Southwest Anglo settlement in Southwestern Utah was accomplished by Mormon pioneers drawn to a long growing season and warmer climate, in contrast to the cold and snow of northern Utah. Mormon leader Brigham Young maintained a "winter home" in the city of St. George. These days, retirees enjoy the area, along with ranchers, and those engaged in the tourist trade. Cedar City and St. George are hubs for entertainment, dining, and shopping. In its September 2007 issue, National Geographic Adventure Magazine dubbed St. George one of America's best "Wilderness Towns," based on the city's access to "forests, canyons and other wild places." St.

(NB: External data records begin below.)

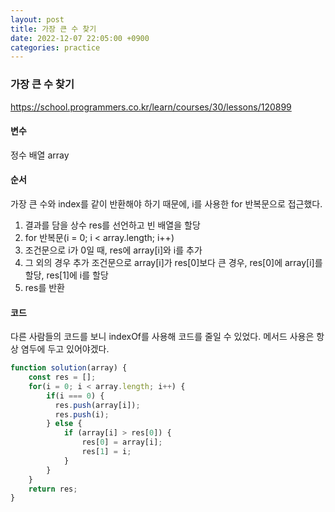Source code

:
 ```yaml
---
layout: post
title: 가장 큰 수 찾기
date: 2022-12-07 22:05:00 +0900
categories: practice
---
```

### 가장 큰 수 찾기    
https://school.programmers.co.kr/learn/courses/30/lessons/120899    
    
#### 변수    
정수 배열 array    
    
#### 순서    
가장 큰 수와 index를 같이 반환해야 하기 때문에, i를 사용한 for 반복문으로 접근했다.    
1. 결과를 담을 상수 res를 선언하고 빈 배열을 할당    
2. for 반복문(i = 0; i < array.length; i++)    
3. 조건문으로 i가 0일 때, res에 array[i]와 i를 추가    
4. 그 외의 경우 추가 조건문으로 array[i]가 res[0]보다 큰 경우, res[0]에 array[i]를 할당, res[1]에 i를 할당    
5. res를 반환    
    
#### 코드    
다른 사람들의 코드를 보니 indexOf를 사용해 코드를 줄일 수 있었다. 메서드 사용은 항상 염두에 두고 있어야겠다.    
```JavaScript
function solution(array) {
    const res = [];
    for(i = 0; i < array.length; i++) {
        if(i === 0) {
          res.push(array[i]);
          res.push(i);
        } else {
            if (array[i] > res[0]) {
                res[0] = array[i];
                res[1] = i;
            }
        }
    }
    return res;
}
```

George offers year-round golf. But when summer brings on the heat, you only need to drive until the desert rises and becomes a forest, or if you're willing, walk awhile into a canyon shadowed by towering cliffs.
Southeast Ironically, Southeastern Utah is the best place in the world to see the wonders of what geologists call the Colorado Plateau. This area was the last portion of the state to successfully be settled, and despite growing development, the spirit of this land will never truly be settled. The Abajo and La Sal Mountains rise above a multi-colored desert like mirages. Mesas built of sandstone representing the deposits of millions of years, may stretch unbroken for miles at a time, or stack and squat next to each other like oddly balanced steps. Here, it's not unusual for miles of sagebrush flats to erratically drop off into deep, narrow slot canyons. This is the "promised land" for hikers, mountain bikers, off-road vehicle users, and sightseers ready to be amazed.
Southwestern Utah Cities Dubbed "Color Country" by Utah boosters, the southwestern part of the state is a region of exceptional beauty, encompassing both alpine and desert climate zones at vastly differing elevations. The area has forests, lakes, and farmlands punctuated by ancient red rock that has been buffeted by wind and sand, carved by rivers, and thrust up and apart by geologic forces deep within the earth.
Southeastern Utah Cities In many ways, Southeastern Utah is a vast, open area filled with solitary places. In some of the better-known destinations, such as Moab, there has been a rush to accommodate the influx of visitors and new residents, with towns sprouting subdivisions, motels, gift shops, and fast-food outlets. Other places are proceeding with caution and waiting for visitors to discover them rather than clamoring to be found.
Filmed in Utah Since John Ford's westerns immortalized the area in the late 1940's, movie-makers have been an ongoing fixture in Southern Utah. The Moab to Monument Valley Film Commission is the longest ongoing film commission in the world. A variety of films from John Wayne classics to 1994's City Slickers II, have been shot with a backdrop of remote redrock buttes, mesas and twisting canyons. It was near Canyonlands' Island in the Sky District - not the Grand Canyon, as most people assume - that Thelma and Louise took their final leap, and it was in Arches National Park that a young Indiana Jones discovered the Cross of Cortez in Indiana Jones and the Last Crusade. In 2010, two upcoming major Hollywood productions, John Carter of Mars and 127 Hours, "wrapped" in Southern Utah.